### Task item
Copy each line below that includes "which".

### Supplied entries

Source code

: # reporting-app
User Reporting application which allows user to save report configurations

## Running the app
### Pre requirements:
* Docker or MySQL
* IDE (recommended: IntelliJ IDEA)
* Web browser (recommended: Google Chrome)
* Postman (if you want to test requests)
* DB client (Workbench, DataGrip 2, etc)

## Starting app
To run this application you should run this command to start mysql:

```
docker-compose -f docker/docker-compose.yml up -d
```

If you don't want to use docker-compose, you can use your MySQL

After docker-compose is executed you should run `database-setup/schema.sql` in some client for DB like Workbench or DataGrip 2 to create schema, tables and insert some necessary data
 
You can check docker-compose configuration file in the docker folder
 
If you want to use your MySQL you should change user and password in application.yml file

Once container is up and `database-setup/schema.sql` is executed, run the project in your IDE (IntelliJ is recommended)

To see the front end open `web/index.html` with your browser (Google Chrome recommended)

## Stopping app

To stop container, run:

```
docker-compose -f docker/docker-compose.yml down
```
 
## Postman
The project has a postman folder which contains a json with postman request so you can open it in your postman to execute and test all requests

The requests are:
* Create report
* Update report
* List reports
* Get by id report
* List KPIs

### Response
User Reporting application which allows user to save report configurations
The project has a postman folder which contains a json with postman request so you can open it in your postman to execute and test all requests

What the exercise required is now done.